Theatre majors display their directing prowess
THE SANTA CLARA
October 29, 2015
Before November’s theatrical main course of “Awake and Sing!”, the Department of Theatre and Dance whet some appetites with the annual One Acts Festival.
On Sunday, three theatre arts majors showcased their directorial prowess in the Fess Parker Theatre. The show sold out and each of the vignettes entertained the full house in their own way.
Mason’s “Sorry,” directed by junior Camila Biaggi, followed the strange connection between two NYC residents: Pat, a paranoid and routine-driven single woman, and Wayne, the man she shoots and later learns is her long-time stalker.
First-years Alexa Rojek and Anthony Dinkel brought the dilemma of loneliness to life with undeniable on-stage chemistry. Pat waffled if her need for companionship was so strong that she might befriend a man who has been stalking her for months. And Wayne wondered if the woman he’d been spying on was everything that he imagined her to be. The open-ended conclusion left offered an odd comfort.
Senior Lyndsey Brown directed “A Second of Pleasure,” which offered a snapshot of a extra-marital love affair. The couple, Kurt and Jess, struggled to maintain their relationships — with one another and their respective families — minutes before their train at Grand Central Station departs for a weekend country getaway.
The play brought out a more melancholy humor from self-proclaimed theatre “dabbler,” sophomore Jimmy Flynn and 13-year theatre veteran, freshman Ivanna Quiceno, as they explored her decision to end the fling and mend things with her Count Chocula-loving husband while he wondered if they had ever shared anything special.
The final and most dramatic of the one-acts was senior Abby René’s rendition of “Designer Genes,” a complex tale of the heartbreak and craziness that follows the loss of a child. When parents Wesley and Marian Jordan (played respectively by junior Jonathan Jaworski and sophomore Juliana Banuelos) lose their son Adrian to what is first stated as “heart failure” but later discovered to be homicide, they seek solace in Designer Genes, Inc., longing for a perfect child rather than an inherently vulnerable one.

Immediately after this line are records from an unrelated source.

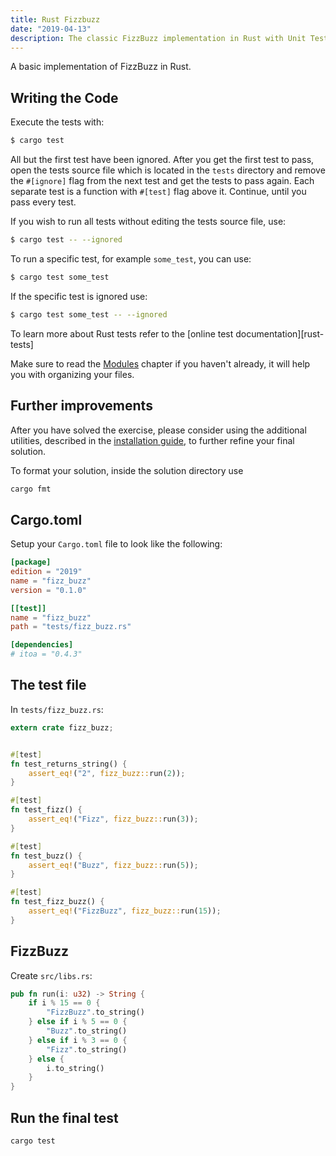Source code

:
 ```yaml
---
title: Rust Fizzbuzz
date: "2019-04-13"
description: The classic FizzBuzz implementation in Rust with Unit Testing.
---
```


A basic implementation of FizzBuzz in Rust.

## Writing the Code

Execute the tests with:

```bash
$ cargo test
```

All but the first test have been ignored. After you get the first test to
pass, open the tests source file which is located in the `tests` directory
and remove the `#[ignore]` flag from the next test and get the tests to pass
again. Each separate test is a function with `#[test]` flag above it.
Continue, until you pass every test.

If you wish to run all tests without editing the tests source file, use:

```bash
$ cargo test -- --ignored
```

To run a specific test, for example `some_test`, you can use:

```bash
$ cargo test some_test
```

If the specific test is ignored use:

```bash
$ cargo test some_test -- --ignored
```

To learn more about Rust tests refer to the [online test documentation][rust-tests]

Make sure to read the [Modules](https://doc.rust-lang.org/book/ch07-02-modules-and-use-to-control-scope-and-privacy.html) chapter if you
haven't already, it will help you with organizing your files.

## Further improvements

After you have solved the exercise, please consider using the additional utilities, described in the [installation guide](https://exercism.io/tracks/rust/installation), to further refine your final solution.

To format your solution, inside the solution directory use

```bash
cargo fmt
```

## Cargo.toml

Setup your `Cargo.toml` file to look like the following:

```toml
[package]
edition = "2019"
name = "fizz_buzz"
version = "0.1.0"

[[test]]
name = "fizz_buzz"
path = "tests/fizz_buzz.rs"

[dependencies]
# itoa = "0.4.3"
```

## The test file

In `tests/fizz_buzz.rs`:

```rust
extern crate fizz_buzz;


#[test]
fn test_returns_string() {
    assert_eq!("2", fizz_buzz::run(2));
}

#[test]
fn test_fizz() {
    assert_eq!("Fizz", fizz_buzz::run(3));
}

#[test]
fn test_buzz() {
    assert_eq!("Buzz", fizz_buzz::run(5));
}

#[test]
fn test_fizz_buzz() {
    assert_eq!("FizzBuzz", fizz_buzz::run(15));
}
```

## FizzBuzz

Create `src/libs.rs`:

```rust
pub fn run(i: u32) -> String {
    if i % 15 == 0 {
        "FizzBuzz".to_string()
    } else if i % 5 == 0 {
        "Buzz".to_string()
    } else if i % 3 == 0 {
        "Fizz".to_string()
    } else {
        i.to_string()
    }
}
```

## Run the final test

`cargo test`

While exploring the ethics involved in science’s efforts to play God, the actors placed equal if not more emphasis on the overwhelming human desire for control: after waiting 7 years, 4 months and 23 days for an appointment with Designer Genes Inc.’s Alice Fleming. The Jordans planned every detail for their child, but compromise their chances when Marian’s hysterical depression surfaces.
This weekend’s one-act play festival dared its audience to wrestle with the implications of three atypical relationships. The one-act plays foist unique demands on participants as the emotions must be far more concentrated than in full-length productions.
“Sometimes in a longer play, the plot and emotions have to be diluted at some point so it can stretch over a longer period of time. In a one-act, it’s more tense,” said director Lyndsey Brown. “From a director’s point of view, the main struggle is rehearsal time. Because it’s so concentrated, you have to get to the heart of the show pretty quickly.”
Lead actress Quiceno agrees, saying, “It’s up to the actors that the audience still feels the full range of everything, so you have to really work at making sure they enjoy it as much as they would a full-length production.”
But the limited length was of little concern to a seasoned director like Brown, who has been invested in performance and theatre since she was three years old. A two-time co-director of The Vagina Monologues at Santa Clara, Brown described the one-act experience as “humbling,” smiling as she reminisced on her passion for facilitating the emotional journeys of her actors.
“This show is a lot more personal than other things I’ve directed,” she said. “So far, I think it’s been my favorite directing experience.”